3) If I want the VMs to have access to the internet would you solve it with a virtual firewall (for example pfsense) or do this directly on the physical firewall?
4) When is GRE used and is it safe?
5) What would your recommended solution be?

This is a simple graphic of my setup:
1595854125283.png

My goal would be for VM1 to be able to talk to VM2 and also have Internet access. VM3 for example should be isolated from the other 2 but also have internet access.

Thanks for your opinions and help!
silbro
 
Hi,

why do you need OVS? the requirements you wrote here are can be done by Linux Network.

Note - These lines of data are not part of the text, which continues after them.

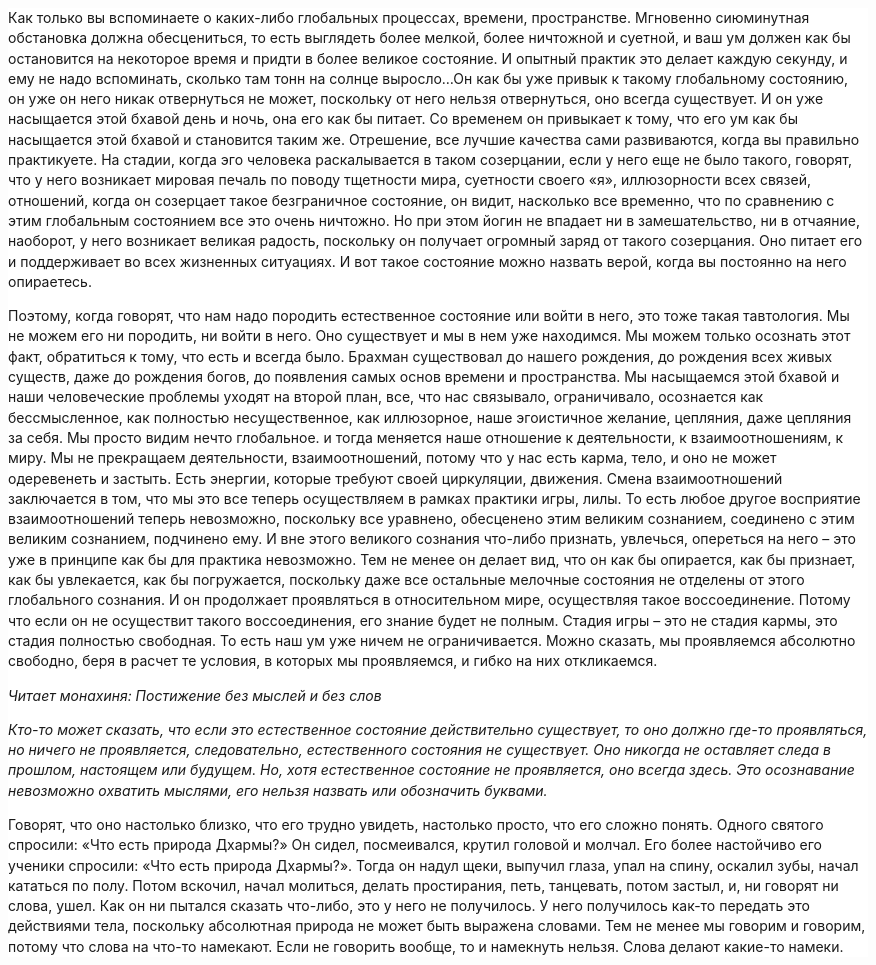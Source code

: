  Как только вы вспоминаете о каких-либо глобальных процессах, времени, пространстве. Мгновенно сиюминутная обстановка должна обесцениться, то есть выглядеть более мелкой, более ничтожной и суетной, и ваш ум должен как бы остановится на некоторое время и придти в более великое состояние. И опытный практик это делает каждую секунду, и ему не надо вспоминать, сколько там тонн на солнце выросло…Он как бы уже привык к такому глобальному состоянию, он уже он него никак отвернуться не может, поскольку от него нельзя отвернуться, оно всегда существует. И он уже насыщается этой бхавой день и ночь, она его как бы питает. Со временем он привыкает к тому, что его ум как бы насыщается этой бхавой и становится таким же. Отрешение, все лучшие качества сами развиваются, когда вы правильно практикуете. На стадии, когда эго человека раскалывается в таком созерцании, если у него еще не было такого, говорят, что у него возникает мировая печаль по поводу тщетности мира, суетности своего «я», иллюзорности всех связей, отношений, когда он созерцает такое безграничное состояние, он видит, насколько все временно, что по сравнению с этим глобальным состоянием все это очень ничтожно. Но при этом йогин не впадает ни в замешательство, ни в отчаяние, наоборот, у него возникает великая радость, поскольку он получает огромный заряд от такого созерцания. Оно питает его и поддерживает во всех жизненных ситуациях. И вот такое состояние можно назвать верой, когда вы постоянно на него опираетесь.

 Поэтому, когда говорят, что нам надо породить естественное состояние или войти в него, это тоже такая тавтология. Мы не можем его ни породить, ни войти в него. Оно существует и мы в нем уже находимся. Мы можем только осознать этот факт, обратиться к тому, что есть и всегда было. Брахман существовал до нашего рождения, до рождения всех живых существ, даже до рождения богов, до появления самых основ времени и пространства. Мы насыщаемся этой бхавой и наши человеческие проблемы уходят на второй план, все, что нас связывало, ограничивало, осознается как бессмысленное, как полностью несущественное, как иллюзорное, наше эгоистичное желание, цепляния, даже цепляния за себя. Мы просто видим нечто глобальное. и тогда меняется наше отношение к деятельности, к взаимоотношениям, к миру. Мы не прекращаем деятельности, взаимоотношений, потому что у нас есть карма, тело, и оно не может одеревенеть и застыть. Есть энергии, которые требуют своей циркуляции, движения. Смена взаимоотношений заключается в том, что мы это все теперь осуществляем в рамках практики игры, лилы. То есть любое другое восприятие взаимоотношений теперь невозможно, поскольку все уравнено, обесценено этим великим сознанием, соединено с этим великим сознанием, подчинено ему. И вне этого великого сознания что-либо признать, увлечься, опереться на него – это уже в принципе как бы для практика невозможно. Тем не менее он делает вид, что он как бы опирается, как бы признает, как бы увлекается, как бы погружается, поскольку даже все остальные мелочные состояния не отделены от этого глобального сознания. И он продолжает проявляться в относительном мире, осуществляя такое воссоединение. Потому что если он не осуществит такого воссоединения, его знание будет не полным. Стадия игры – это не стадия кармы, это стадия полностью свободная. То есть наш ум уже ничем не ограничивается. Можно сказать, мы проявляемся абсолютно свободно, беря в расчет те условия, в которых мы проявляемся, и гибко на них откликаемся.

_Читает монахиня: Постижение без мыслей и без слов_ 

_Кто-то может сказать, что если это естественное состояние действительно существует, то оно должно где-то проявляться, но ничего не проявляется, следовательно, естественного состояния не существует. Оно никогда не оставляет следа в прошлом, настоящем или будущем. Но, хотя естественное состояние не проявляется, оно всегда здесь. Это осознавание невозможно охватить мыслями, его нельзя назвать или обозначить буквами._ 

 Говорят, что оно настолько близко, что его трудно увидеть, настолько просто, что его сложно понять. Одного святого спросили: «Что есть природа Дхармы?» Он сидел, посмеивался, крутил головой и молчал. Его более настойчиво его ученики спросили: «Что есть природа Дхармы?». Тогда он надул щеки, выпучил глаза, упал на спину, оскалил зубы, начал кататься по полу. Потом вскочил, начал молиться, делать простирания, петь, танцевать, потом застыл, и, ни говорят ни слова, ушел. Как он ни пытался сказать что-либо, это у него не получилось. У него получилось как-то передать это действиями тела, поскольку абсолютная природа не может быть выражена словами. Тем не менее мы говорим и говорим, потому что слова на что-то намекают. Если не говорить вообще, то и намекнуть нельзя. Слова делают какие-то намеки.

1) Would I just need to make the physical switch have VLANs on the ports being used by the Proxmox hosts and also add trunks to the bond0?
The HW switch must normally be configured and accept the VLAN.
On the host, the VLAN is managed by the vswitch not by the bond.

2) Do I need to do this for all hosts in the cluster or is there a way to pass this info to all other hosts?
You have to configure each host individually.
But you can copy the /etc/network/interfaces from host to host and change the IPs.

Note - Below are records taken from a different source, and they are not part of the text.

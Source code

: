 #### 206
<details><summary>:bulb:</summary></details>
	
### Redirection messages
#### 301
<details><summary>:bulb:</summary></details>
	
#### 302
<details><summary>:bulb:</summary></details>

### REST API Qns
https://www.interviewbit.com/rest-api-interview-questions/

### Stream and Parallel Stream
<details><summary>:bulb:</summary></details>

3) If I want the VMs to have access to the internet would you solve it with a virtual firewall (for example pfsense) or do this directly on the physical firewall?
This depends on the use case.
I would only use virtual firewalls is I have a multi-tenant setup.

4) When is GRE used and is it safe?
In what a way?
The traffic is not encrypted.

5) What would your recommended solution be?
I would recommend you Linux vswitch with VLAN awareness.
then just tag the vnics on the VM and add the VLANs on the HW switch.
 
Hi Wolfgang

Thanks so much for your answers! In the meantime I was able to solve most problems and I'm glad you have verified some of my steps taken.

1)
The HW switch must normally be configured and accept the VLAN.
On the host, the VLAN is managed by the vswitch not by the bond.
I configured the VLANs on the HW switch, made OVS IntPorts with the vlanXYZ as the name and then added the same VLAN Tag to the VM Network Device used in the VM. This worked perfectly. I don't know why I thought I needed to put the bridge into a vlan :rolleyes:

2)
You have to configure each host individually.
But you can copy the /etc/network/interfaces from host to host and change the IPs.
Ok thanks. I thought there might be something like a distributed switch that vmware uses.

3)
This depends on the use case.
I would only use virtual firewalls is I have a multi-tenant setup.
I would like a setup with the possibility to have multiple tenants. This is actually where I still don't have a solution. I would like to pass the public IP directly to the virtual firewall. Would I need another VLAN for this (so the VM traffic can't get to the mgmt network and other devices in the "normal" network) or what would your suggestion be? Does pfsense make sense to virtualize in this case?

4)
In what a way?
The traffic is not encrypted.
I read about this on a website, but I found out this is nothing I need or want. Especially that the traffic is not secured.

5)
I would recommend you Linux vswitch with VLAN awareness.
then just tag the vnics on the VM and add the VLANs on the HW switch.
This will definately be the way next time I have a setup like this.

thanks again, sincerely
silbro
 
Would I need another VLAN for this (so the VM traffic can't get to the mgmt network and other devices in the "normal" network) or what would your suggestion be?
You have one VLAN for WAN(uplink traffic) and one VLAN for the tenant traffic.
How you use the public IP in your router VM depend on your ISP and network topology.
The Router VM transport the WAN traffic to a gateway what can be your modem, HW Firewall, ....
Does pfsense make sense to virtualize in this case?
Yes, it is working perfectly for many users.